Es algo tan sencillo de entender que es incomprensible que la OEA y el Perú destinen ingentes recursos para una asamblea orientada a relativizar la importancia del crecimiento e incluso de la reducción de la pobreza, ante la evidencia de la desigualdad. El argumento de la desigualdad se convierte en el arma conceptual perfecta para atacar el modelo económico que permite precisamente disminuir la pobreza y la desigualdad. Allí tenemos las palabras del canciller Landa enunciando que “durante décadas prevaleció una idea que hoy ya se sabe equivocada: que el crecimiento económico llegaría a todos y reduciría automáticamente la desigualdad”, o al propio presidente Castillo advirtiendo que no basta con reducir los niveles de pobreza, sino que es “imprescindible desarrollar políticas de redistribución”.
Es obvio que se requiere políticas de redistribución. Pero para eso hay que crecer y generar riqueza, para tener qué redistribuir. Y, por supuesto, en su gobierno ni hay crecimiento, ni se reduce la pobreza, ni hay redistribución. Por el contrario, se agranda la desigualdad.
En efecto, en nuestro país la desigualdad es generada y agravada por el costo de la formalidad, que este Gobierno no ha hecho sino incrementar. La mayor injusticia estructural, la mayor discriminación existente, es aquella que impide a los peruanos acceder a la formalidad. El Estado legal es para unos pocos, para una minoría. Y esa minoría se las arregla para conseguir cada vez más privilegios, protecciones, beneficios y regulaciones que no hacen sino agrandar la valla que impide el acceso de las mayorías a los derechos y palancas de la formalidad.
Eso y no otra cosa es la Agenda 19 del Ministerio de Trabajo. El Gobierno se sostiene en parte en una alianza con los sectores laborales organizados y protegidos, expulsando a las mayorías a la orfandad de derechos, al páramo legal. Por supuesto, esa discriminación legal se superpone a la discriminación racial, agravando el peso de la injusticia y la marginación.

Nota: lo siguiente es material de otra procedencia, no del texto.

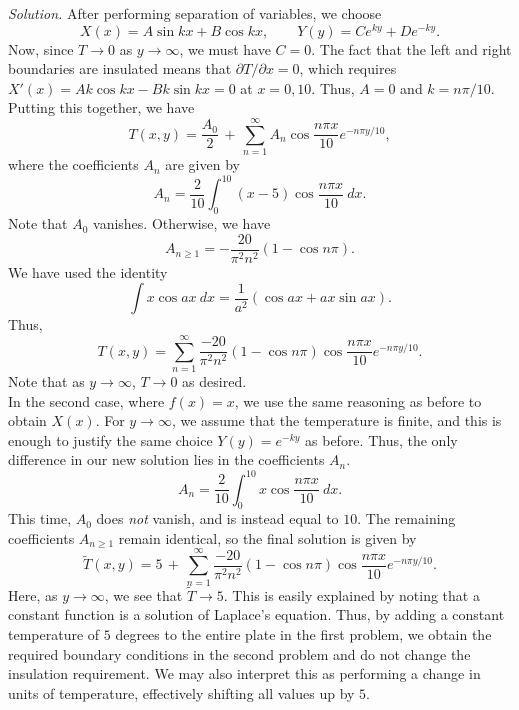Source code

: \documentclass[10pt]{article}
\begin{document}
        \textit{Solution.} After performing separation of variables, we choose
        \[
                X(x) = A\sin{k x} + B\cos{k x}, \quad\quad Y(y) = Ce^{k y} + De^{-k y}.
        \]
        Now, since $T \to 0$ as $y \to \infty$, we must have $C = 0$. The fact that the left and right boundaries are insulated means that
        $\partial T /\partial x = 0$, which requires $X'(x) = Ak\cos{kx} - Bk\sin{kx} = 0$ at $x = 0, 10$. Thus, $A = 0$ and $k = n \pi /10$.
        Putting this together, we have
        \[
                T(x, y) = \frac{A_0}{2} \,+\, \sum_{n = 1}^\infty A_n \cos\frac{n \pi x}{10}e^{-n\pi y /10},
        \]
        where the coefficients $A_n$ are given by
        \[
                A_n = \frac{2}{10} \int_0^{10} (x - 5) \cos\frac{n\pi x}{10}\: dx.
        \]
        Note that $A_0$ vanishes. Otherwise, we have
        \[
                A_{n \geq 1} = -\frac{20}{\pi^2 n^2}(1 - \cos{n\pi}).
        \]
        We have used the identity
        \[
                \int x\cos{ax}\: dx = \frac{1}{a^2}(\cos{ax} + ax \sin{ax}).
        \]
        Thus,
        \[
                T(x, y) = \sum_{n = 1}^\infty \frac{-20}{\pi^2n^2}(1 - \cos{n\pi}) \cos\frac{n\pi x}{10} e^{-n\pi y /10}.
        \]
        Note that as $y \to \infty$, $T \to 0$ as desired. \\

        In the second case, where $f(x) = x$, we use the same reasoning as before to obtain $X(x)$. For $y \to \infty$, we assume that
        the temperature is finite, and this is enough to justify the same choice $Y(y) = e^{-ky}$ as before. Thus, the only difference
        in our new solution lies in the coefficients $A_n$.
        \[
                A_n = \frac{2}{10} \int_0^{10} x \cos\frac{n\pi x}{10}\: dx.
        \]
        This time, $A_0$ does \textit{not} vanish, and is instead equal to $10$. The remaining coefficients $A_{n \geq 1}$ remain identical,
        so the final solution is given by
        \[
                \tilde{T}(x, y) = 5 \,+\, \sum_{n = 1}^\infty \frac{-20}{\pi^2n^2}(1 - \cos{n\pi}) \cos\frac{n\pi x}{10} e^{-n\pi y /10}.
        \]
        Here, as $y \to \infty$, we see that $\tilde{T} \to 5$. This is easily explained by noting that a constant function is a solution of
        Laplace's equation. Thus, by adding a constant temperature of $5$ degrees to the entire plate in the first problem, we obtain the required
        boundary conditions in the second problem and do not change the insulation requirement. We may also interpret this as performing a
        change in units of temperature, effectively shifting all values up by $5$.
\end{document}

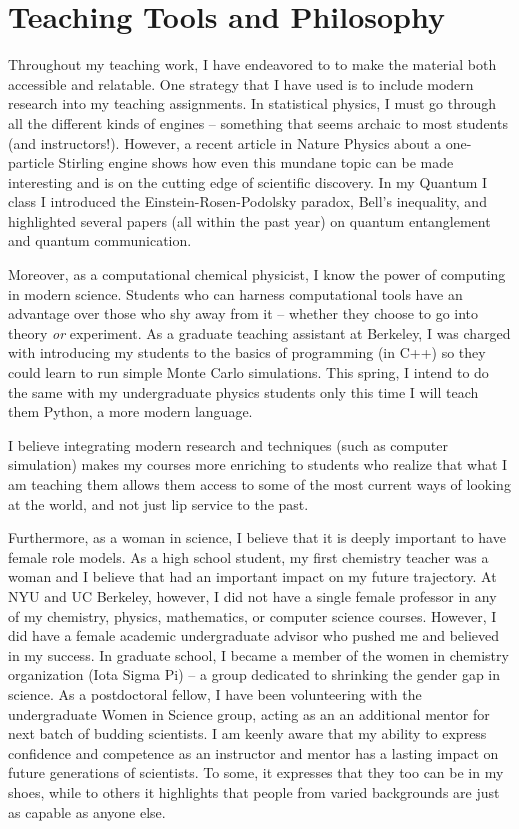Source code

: \documentclass[11pt]{article}
\begin{document}
\section{Teaching Tools and Philosophy}

Throughout my teaching work, I have endeavored to to make the material both accessible and relatable.  One strategy that I have used is to include modern research into my teaching assignments.  In statistical physics, I must go through all the different kinds of engines -- something that seems archaic to most students (and instructors!).  However, a recent article in Nature Physics about a one-particle Stirling engine shows how even this mundane topic can be made interesting and is on the cutting edge of scientific discovery.  In my Quantum I class I introduced the Einstein-Rosen-Podolsky paradox, Bell's inequality, and highlighted several papers (all within the past year) on quantum entanglement and quantum communication.

Moreover, as a computational chemical physicist, I know the power of computing in modern science.  Students who can harness computational tools have an advantage over those who shy away from it  -- whether they choose to go into theory \textit{or} experiment.  As a graduate teaching assistant at Berkeley, I was charged with introducing my students to the basics of programming (in C++) so they could learn to run simple Monte Carlo simulations.  This spring, I intend to do the same with my undergraduate physics students only this time I will teach them Python, a more modern language.

I believe integrating modern research and techniques (such as computer simulation) makes my courses more enriching to students who realize that what I am teaching them allows them access to some of the most current ways of looking at the world, and not just lip service to the past.

Furthermore, as a woman in science, I believe that it is deeply important to have female role models.  As a high school student, my first chemistry teacher was a woman and I believe that had an important impact on my future trajectory.  At NYU and UC Berkeley, however, I did not have a single female professor in any of my chemistry, physics, mathematics, or computer science courses.  However, I did have a female academic undergraduate advisor who pushed me and believed in my success.  In graduate school, I became a member of the women in chemistry organization (Iota Sigma Pi) -- a group dedicated to shrinking the gender gap in science.  As a postdoctoral fellow, I have been volunteering with the undergraduate Women in Science group, acting as an an additional mentor for next batch of budding scientists.  I am keenly aware that my ability to express confidence and competence as an instructor and mentor has a lasting impact on future generations of scientists.  To some, it expresses that they too can be in my shoes, while to others it highlights that people from varied backgrounds are just as capable as anyone else.
\end{document}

Es perverso, porque Castillo también encarna a intereses informales e ilegales que, debido a su costo, no pueden prosperar en la formalidad –que es solo para las grandes empresas, las únicas que la pueden solventar– y entonces encuentran como vía para escalar, asaltar el Estado para medrar con las obras, licencias y puestos de trabajo. Para eso hay que destruir la meritocracia, anulando así la eficacia del instrumento de redistribución social precisamente. El gobierno de Castillo refuerza así ese círculo vicioso que ahonda la división estructural del país.
No solo el Gobierno. Los políticos en el Congreso son reactivos solo a los sectores organizados, a los que conceden beneficios. La ley CAS, por ejemplo, aprobada por el ultra populista Congreso anterior, terminó con el proyecto de un Estado meritocrático. Ya no hay partido político que represente a los sectores informales emergentes que quisieran prosperar aprovechando los instrumentos de la formalidad; ni Fuerza Popular, ni APP, por ejemplo. Los gamarrinos se han podido movilizar porque tienen identidad espacial, pero sus demandas no apuntan al corazón del problema, sino a obtener también beneficios como compras del Estado –que este Gobierno no es capaz de organizar–, para poder soportar los costos de la formalidad o sencillamente soslayarla.
Si López Aliaga quisiera encarnar una derecha popular, debería enrostrarle a Castillo no solo la corrupción, sino la marginación de los informales y el deterioro de los servicios públicos, y encabezar una cruzada política por una formalidad inclusiva.